**TASK REQUIREMENTS:**
Please return every line in the following data that includes the string "zodResolver".
(Beginning of DATASET EXCERPTS)
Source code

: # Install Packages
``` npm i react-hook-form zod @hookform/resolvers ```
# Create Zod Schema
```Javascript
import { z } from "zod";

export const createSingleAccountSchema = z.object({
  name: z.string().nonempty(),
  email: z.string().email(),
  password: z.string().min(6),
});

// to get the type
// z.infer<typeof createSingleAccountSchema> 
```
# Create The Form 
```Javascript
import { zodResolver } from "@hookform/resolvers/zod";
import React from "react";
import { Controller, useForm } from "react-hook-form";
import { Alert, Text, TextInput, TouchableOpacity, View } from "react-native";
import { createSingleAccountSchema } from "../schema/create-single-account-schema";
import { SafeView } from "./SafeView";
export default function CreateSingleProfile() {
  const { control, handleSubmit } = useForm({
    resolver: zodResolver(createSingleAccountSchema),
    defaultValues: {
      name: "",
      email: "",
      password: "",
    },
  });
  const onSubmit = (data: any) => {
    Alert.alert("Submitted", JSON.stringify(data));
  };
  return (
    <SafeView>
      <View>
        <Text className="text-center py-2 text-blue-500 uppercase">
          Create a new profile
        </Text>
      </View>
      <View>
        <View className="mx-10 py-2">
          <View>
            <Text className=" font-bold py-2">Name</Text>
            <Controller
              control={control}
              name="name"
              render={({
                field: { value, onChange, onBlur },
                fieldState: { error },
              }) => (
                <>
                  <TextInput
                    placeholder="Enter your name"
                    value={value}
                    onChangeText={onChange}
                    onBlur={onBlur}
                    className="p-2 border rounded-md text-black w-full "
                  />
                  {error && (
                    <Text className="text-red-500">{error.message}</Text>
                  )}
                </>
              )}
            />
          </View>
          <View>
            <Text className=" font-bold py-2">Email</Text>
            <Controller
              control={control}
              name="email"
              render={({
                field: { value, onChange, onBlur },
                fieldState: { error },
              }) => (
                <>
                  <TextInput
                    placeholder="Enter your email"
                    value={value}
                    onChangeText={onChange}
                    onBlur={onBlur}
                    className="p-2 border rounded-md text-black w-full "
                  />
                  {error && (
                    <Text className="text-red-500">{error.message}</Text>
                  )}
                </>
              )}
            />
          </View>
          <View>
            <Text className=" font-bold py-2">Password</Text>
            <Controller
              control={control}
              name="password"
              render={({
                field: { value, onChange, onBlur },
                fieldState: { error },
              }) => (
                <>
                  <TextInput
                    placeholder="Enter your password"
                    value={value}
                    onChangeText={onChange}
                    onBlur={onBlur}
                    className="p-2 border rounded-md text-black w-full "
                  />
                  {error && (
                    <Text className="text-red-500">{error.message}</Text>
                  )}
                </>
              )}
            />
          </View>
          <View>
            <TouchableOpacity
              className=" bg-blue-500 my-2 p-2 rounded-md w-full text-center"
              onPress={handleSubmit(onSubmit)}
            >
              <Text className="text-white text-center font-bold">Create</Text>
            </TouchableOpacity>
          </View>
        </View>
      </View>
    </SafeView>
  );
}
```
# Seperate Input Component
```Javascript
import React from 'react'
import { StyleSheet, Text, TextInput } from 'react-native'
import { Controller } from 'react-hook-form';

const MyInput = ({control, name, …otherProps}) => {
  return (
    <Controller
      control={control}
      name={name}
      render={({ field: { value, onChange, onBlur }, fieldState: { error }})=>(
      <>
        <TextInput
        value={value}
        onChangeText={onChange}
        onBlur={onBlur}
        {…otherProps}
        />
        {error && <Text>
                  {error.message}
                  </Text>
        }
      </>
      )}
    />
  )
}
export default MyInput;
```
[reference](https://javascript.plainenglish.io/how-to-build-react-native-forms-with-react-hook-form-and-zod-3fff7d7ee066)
(End of DATASET EXCERPTS)
**EXPECTED OUTPUT:**
import { zodResolver } from "@hookform/resolvers/zod";
    resolver: zodResolver(createSingleAccountSchema),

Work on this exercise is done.